## [MATERIALS PROVIDED]
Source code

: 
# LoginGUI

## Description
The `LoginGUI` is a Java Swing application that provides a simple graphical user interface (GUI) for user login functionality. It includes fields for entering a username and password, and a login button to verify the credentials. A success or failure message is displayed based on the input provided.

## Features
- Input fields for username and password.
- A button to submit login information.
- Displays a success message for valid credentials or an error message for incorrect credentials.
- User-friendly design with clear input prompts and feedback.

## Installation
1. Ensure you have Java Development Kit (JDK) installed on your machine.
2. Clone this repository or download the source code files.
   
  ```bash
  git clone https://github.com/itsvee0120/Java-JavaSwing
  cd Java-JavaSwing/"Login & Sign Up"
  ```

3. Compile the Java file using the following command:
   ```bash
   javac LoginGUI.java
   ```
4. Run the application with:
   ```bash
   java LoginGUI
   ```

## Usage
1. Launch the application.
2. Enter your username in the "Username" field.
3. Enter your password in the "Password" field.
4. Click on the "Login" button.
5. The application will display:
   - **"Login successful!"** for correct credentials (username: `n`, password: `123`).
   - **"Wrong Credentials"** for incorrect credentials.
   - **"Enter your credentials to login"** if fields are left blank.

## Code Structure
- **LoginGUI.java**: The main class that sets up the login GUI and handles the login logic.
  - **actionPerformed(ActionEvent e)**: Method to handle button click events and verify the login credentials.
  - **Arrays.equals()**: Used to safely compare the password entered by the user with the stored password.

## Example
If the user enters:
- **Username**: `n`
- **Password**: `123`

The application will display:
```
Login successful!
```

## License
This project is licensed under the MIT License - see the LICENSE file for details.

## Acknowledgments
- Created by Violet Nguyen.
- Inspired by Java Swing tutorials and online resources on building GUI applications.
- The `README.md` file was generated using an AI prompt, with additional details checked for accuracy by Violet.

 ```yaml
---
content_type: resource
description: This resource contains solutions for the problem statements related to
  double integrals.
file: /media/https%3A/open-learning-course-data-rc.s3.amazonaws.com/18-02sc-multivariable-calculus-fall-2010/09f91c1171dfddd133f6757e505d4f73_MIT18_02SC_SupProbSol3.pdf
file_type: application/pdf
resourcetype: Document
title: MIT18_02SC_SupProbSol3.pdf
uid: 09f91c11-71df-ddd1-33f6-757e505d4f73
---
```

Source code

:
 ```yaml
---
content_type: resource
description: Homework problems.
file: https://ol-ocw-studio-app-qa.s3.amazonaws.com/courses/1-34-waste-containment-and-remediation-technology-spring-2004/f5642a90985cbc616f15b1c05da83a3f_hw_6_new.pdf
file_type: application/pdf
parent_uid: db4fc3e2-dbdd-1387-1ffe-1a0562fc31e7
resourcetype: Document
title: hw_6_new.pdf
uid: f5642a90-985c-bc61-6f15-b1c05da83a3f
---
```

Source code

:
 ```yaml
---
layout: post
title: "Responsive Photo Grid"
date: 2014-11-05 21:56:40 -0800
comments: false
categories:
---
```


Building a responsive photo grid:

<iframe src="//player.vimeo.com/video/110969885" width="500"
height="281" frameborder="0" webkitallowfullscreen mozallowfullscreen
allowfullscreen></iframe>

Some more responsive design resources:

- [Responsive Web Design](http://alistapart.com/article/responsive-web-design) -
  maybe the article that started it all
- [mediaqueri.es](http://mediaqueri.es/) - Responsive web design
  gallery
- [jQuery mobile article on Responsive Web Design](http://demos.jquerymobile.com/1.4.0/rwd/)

## [TASK OBJECTIVE]
Each record above needs to be set down again, word for word.

## [OUTPUT FOR THIS TASK]
Source code

: 
# LoginGUI

## Description
The `LoginGUI` is a Java Swing application that provides a simple graphical user interface (GUI) for user login functionality. It includes fields for entering a username and password, and a login button to verify the credentials. A success or failure message is displayed based on the input provided.

## Features
- Input fields for username and password.
- A button to submit login information.
- Displays a success message for valid credentials or an error message for incorrect credentials.
- User-friendly design with clear input prompts and feedback.

## Installation
1. Ensure you have Java Development Kit (JDK) installed on your machine.
2. Clone this repository or download the source code files.
   
  ```bash
  git clone https://github.com/itsvee0120/Java-JavaSwing
  cd Java-JavaSwing/"Login & Sign Up"
  ```

3. Compile the Java file using the following command:
   ```bash
   javac LoginGUI.java
   ```
4. Run the application with:
   ```bash
   java LoginGUI
   ```

## Usage
1. Launch the application.
2. Enter your username in the "Username" field.
3. Enter your password in the "Password" field.
4. Click on the "Login" button.
5. The application will display:
   - **"Login successful!"** for correct credentials (username: `n`, password: `123`).
   - **"Wrong Credentials"** for incorrect credentials.
   - **"Enter your credentials to login"** if fields are left blank.

## Code Structure
- **LoginGUI.java**: The main class that sets up the login GUI and handles the login logic.
  - **actionPerformed(ActionEvent e)**: Method to handle button click events and verify the login credentials.
  - **Arrays.equals()**: Used to safely compare the password entered by the user with the stored password.

## Example
If the user enters:
- **Username**: `n`
- **Password**: `123`

The application will display:
```
Login successful!
```

## License
This project is licensed under the MIT License - see the LICENSE file for details.

## Acknowledgments
- Created by Violet Nguyen.
- Inspired by Java Swing tutorials and online resources on building GUI applications.
- The `README.md` file was generated using an AI prompt, with additional details checked for accuracy by Violet.

 ```yaml
---
content_type: resource
description: This resource contains solutions for the problem statements related to
  double integrals.
file: /media/https%3A/open-learning-course-data-rc.s3.amazonaws.com/18-02sc-multivariable-calculus-fall-2010/09f91c1171dfddd133f6757e505d4f73_MIT18_02SC_SupProbSol3.pdf
file_type: application/pdf
resourcetype: Document
title: MIT18_02SC_SupProbSol3.pdf
uid: 09f91c11-71df-ddd1-33f6-757e505d4f73
---
```

Source code

:
 ```yaml
---
content_type: resource
description: Homework problems.
file: https://ol-ocw-studio-app-qa.s3.amazonaws.com/courses/1-34-waste-containment-and-remediation-technology-spring-2004/f5642a90985cbc616f15b1c05da83a3f_hw_6_new.pdf
file_type: application/pdf
parent_uid: db4fc3e2-dbdd-1387-1ffe-1a0562fc31e7
resourcetype: Document
title: hw_6_new.pdf
uid: f5642a90-985c-bc61-6f15-b1c05da83a3f
---
```

Source code

:
 ```yaml
---
layout: post
title: "Responsive Photo Grid"
date: 2014-11-05 21:56:40 -0800
comments: false
categories:
---
```


Building a responsive photo grid:

<iframe src="//player.vimeo.com/video/110969885" width="500"
height="281" frameborder="0" webkitallowfullscreen mozallowfullscreen
allowfullscreen></iframe>

Some more responsive design resources:

- [Responsive Web Design](http://alistapart.com/article/responsive-web-design) -
  maybe the article that started it all
- [mediaqueri.es](http://mediaqueri.es/) - Responsive web design
  gallery
- [jQuery mobile article on Responsive Web Design](http://demos.jquerymobile.com/1.4.0/rwd/)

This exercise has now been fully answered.